As many as 40 track athletes face subpoenas

By Shaun Assael
ESPN the Magazine

SAN FRANCISCO -- Three track and field athletes who flunked drug tests have been subpoenaed to testify before a federal grand jury that is investigating whether a prominent San Francisco nutritionist has links to what one anti-doping official calls "an international doping conspiracy," ESPN has learned.

The three athletes were tested at the U.S. Track & Field Nationals in Palo Alto, Calif., in June. The results were reported in the last several weeks. One of the athletes was a client of BALCO Labs, the supplement and nutrition company run by Victor Conte. The controversial nutritionist boasts of a roster of professional and Olympic sports stars as customers.

As many as 40 other athletes also may have received subpoenas, according to a source close to the case, who added: "The names I've heard are some of the biggest names in sports."

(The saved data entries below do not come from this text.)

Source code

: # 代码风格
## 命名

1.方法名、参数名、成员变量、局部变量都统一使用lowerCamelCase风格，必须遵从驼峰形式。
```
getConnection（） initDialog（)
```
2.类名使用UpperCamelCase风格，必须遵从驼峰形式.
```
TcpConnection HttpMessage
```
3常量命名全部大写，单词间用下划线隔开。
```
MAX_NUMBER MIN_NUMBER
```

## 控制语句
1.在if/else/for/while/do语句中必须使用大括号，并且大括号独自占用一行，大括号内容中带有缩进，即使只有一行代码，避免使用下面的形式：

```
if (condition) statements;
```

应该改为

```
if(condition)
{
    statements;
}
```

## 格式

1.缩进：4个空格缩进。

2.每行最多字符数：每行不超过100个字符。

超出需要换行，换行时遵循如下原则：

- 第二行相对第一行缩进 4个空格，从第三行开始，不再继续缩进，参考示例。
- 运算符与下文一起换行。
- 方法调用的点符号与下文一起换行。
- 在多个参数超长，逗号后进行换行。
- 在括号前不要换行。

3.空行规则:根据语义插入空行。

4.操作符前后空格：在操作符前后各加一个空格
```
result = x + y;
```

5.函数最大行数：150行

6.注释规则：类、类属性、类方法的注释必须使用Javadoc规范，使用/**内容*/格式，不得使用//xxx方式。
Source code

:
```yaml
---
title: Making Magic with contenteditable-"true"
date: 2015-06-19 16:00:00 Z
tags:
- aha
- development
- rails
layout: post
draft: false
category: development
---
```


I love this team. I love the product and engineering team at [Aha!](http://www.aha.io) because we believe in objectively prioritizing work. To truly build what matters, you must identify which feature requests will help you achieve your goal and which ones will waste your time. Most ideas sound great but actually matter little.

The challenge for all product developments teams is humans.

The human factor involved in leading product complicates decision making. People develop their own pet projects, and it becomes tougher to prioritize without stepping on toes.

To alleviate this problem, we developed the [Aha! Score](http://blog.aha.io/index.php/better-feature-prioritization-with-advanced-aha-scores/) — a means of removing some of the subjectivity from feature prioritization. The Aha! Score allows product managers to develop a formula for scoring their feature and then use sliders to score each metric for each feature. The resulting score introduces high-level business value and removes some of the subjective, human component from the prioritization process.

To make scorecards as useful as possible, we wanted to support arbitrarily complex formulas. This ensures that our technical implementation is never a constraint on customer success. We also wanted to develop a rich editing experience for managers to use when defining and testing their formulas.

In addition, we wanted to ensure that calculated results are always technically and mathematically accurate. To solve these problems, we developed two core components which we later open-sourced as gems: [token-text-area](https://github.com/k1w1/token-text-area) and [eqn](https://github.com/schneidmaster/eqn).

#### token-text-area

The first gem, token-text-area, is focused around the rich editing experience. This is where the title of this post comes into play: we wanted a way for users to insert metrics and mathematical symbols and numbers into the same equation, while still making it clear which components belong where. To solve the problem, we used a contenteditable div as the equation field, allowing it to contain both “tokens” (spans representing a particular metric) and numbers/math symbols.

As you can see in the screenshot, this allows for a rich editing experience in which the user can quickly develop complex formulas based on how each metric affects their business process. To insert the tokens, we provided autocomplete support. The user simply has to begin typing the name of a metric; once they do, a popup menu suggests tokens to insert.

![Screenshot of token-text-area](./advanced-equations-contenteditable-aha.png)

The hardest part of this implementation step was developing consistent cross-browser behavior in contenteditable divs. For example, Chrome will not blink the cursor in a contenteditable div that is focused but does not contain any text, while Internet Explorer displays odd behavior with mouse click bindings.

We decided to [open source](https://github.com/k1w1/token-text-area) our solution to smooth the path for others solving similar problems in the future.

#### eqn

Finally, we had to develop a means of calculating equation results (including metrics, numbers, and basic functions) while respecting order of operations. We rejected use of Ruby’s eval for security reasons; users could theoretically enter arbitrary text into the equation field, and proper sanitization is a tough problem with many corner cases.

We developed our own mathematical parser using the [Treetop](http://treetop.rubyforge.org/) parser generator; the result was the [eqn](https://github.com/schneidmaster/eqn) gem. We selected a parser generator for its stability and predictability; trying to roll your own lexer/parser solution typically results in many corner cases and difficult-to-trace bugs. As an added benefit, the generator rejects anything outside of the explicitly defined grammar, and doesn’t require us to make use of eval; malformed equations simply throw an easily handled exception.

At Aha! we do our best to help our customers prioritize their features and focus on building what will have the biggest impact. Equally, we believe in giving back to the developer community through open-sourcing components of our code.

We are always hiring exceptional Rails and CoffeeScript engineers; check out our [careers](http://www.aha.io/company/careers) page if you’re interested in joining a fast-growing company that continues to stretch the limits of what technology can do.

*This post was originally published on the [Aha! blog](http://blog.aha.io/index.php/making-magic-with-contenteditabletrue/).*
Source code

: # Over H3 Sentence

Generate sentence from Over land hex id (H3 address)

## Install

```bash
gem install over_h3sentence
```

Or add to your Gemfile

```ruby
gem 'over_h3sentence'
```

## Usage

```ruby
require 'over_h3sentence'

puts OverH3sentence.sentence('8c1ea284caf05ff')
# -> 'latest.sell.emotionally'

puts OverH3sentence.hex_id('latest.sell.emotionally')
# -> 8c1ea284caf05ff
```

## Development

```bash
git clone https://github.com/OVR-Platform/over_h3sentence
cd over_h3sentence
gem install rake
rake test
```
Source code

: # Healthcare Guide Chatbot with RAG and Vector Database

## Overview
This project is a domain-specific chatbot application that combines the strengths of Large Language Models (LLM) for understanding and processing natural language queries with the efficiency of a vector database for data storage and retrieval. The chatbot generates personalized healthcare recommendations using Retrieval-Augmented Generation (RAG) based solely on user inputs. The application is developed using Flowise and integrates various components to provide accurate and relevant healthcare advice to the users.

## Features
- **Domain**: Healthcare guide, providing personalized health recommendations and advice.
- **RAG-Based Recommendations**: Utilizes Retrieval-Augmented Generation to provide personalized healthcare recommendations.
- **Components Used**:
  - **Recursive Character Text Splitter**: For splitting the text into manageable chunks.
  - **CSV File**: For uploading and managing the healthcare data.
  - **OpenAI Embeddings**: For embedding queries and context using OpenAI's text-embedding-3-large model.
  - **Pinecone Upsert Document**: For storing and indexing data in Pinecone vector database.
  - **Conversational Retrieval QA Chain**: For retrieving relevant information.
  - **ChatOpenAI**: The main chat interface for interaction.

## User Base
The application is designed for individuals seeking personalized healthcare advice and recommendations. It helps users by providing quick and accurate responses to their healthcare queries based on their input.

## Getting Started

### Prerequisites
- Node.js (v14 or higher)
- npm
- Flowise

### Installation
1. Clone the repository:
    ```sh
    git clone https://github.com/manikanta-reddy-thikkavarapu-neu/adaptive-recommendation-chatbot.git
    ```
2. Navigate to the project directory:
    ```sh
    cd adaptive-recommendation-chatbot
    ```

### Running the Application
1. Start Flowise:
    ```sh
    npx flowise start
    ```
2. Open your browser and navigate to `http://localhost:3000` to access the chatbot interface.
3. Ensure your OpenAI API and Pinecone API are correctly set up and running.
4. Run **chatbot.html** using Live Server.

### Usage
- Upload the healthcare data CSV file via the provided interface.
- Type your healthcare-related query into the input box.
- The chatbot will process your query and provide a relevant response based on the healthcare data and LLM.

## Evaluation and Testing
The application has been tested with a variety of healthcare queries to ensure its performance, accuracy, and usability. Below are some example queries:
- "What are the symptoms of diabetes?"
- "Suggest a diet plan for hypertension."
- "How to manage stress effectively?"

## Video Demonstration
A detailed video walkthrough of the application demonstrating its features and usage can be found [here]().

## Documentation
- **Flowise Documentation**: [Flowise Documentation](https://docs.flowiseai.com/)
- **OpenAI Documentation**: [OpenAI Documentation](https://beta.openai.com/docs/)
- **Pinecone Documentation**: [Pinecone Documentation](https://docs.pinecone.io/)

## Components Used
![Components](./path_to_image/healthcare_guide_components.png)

"I know of no other drug bust that is larger than this involving the number of athletes involved," anti-doping official Terry Madden, director of the U.S Anti-Doping Agency, told The Associated Press. He refused to reveal the names or genders of the athletes, or to be more specific about how many had tested positive.

On Thursday, Madden identified Conte as the alleged supplier of the previously undetected steroid THG, which was detected in the three athletes -- a charge Conte denied.

"What we have uncovered appears to be intentional doping of the worst sort," Madden said during a telephone news conference. He called the case "a conspiracy involving chemists, coaches and certain athletes to defraud their competitors, and the American and world public who pay to attend sporting events."

THG was discovered in early May, when a source whom Madden would identify only as a "high-profile" track coach called USADA, an independent agency charged with handling drug cases for the U.S. Olympic Committee.

Although the coach refused to identify himself, he offered to send USADA a syringe filled with the drug that he said was being used by cheaters, according to Madden. The syringe was delivered to the Olympic Analysis Lab at UCLA, which has made several high-profile discoveries of underground designer steroids in the last two years. The lab's director, Don Catlin, ultimately identified the substance as tetrahydrogestrinone, a relative of the banned steroid trenbolone.

Until then, USADA hadn't tested for THG because it didn't know the drug existed, Madden said.

Madden described THG as a "very sophisticated designer steroid created by some very sophisticated chemists" who are under federal investigation. He said the athletes placed a few drops of the oil-based steroid under their tongues and expected that any trace of it would pass through their bodies quickly.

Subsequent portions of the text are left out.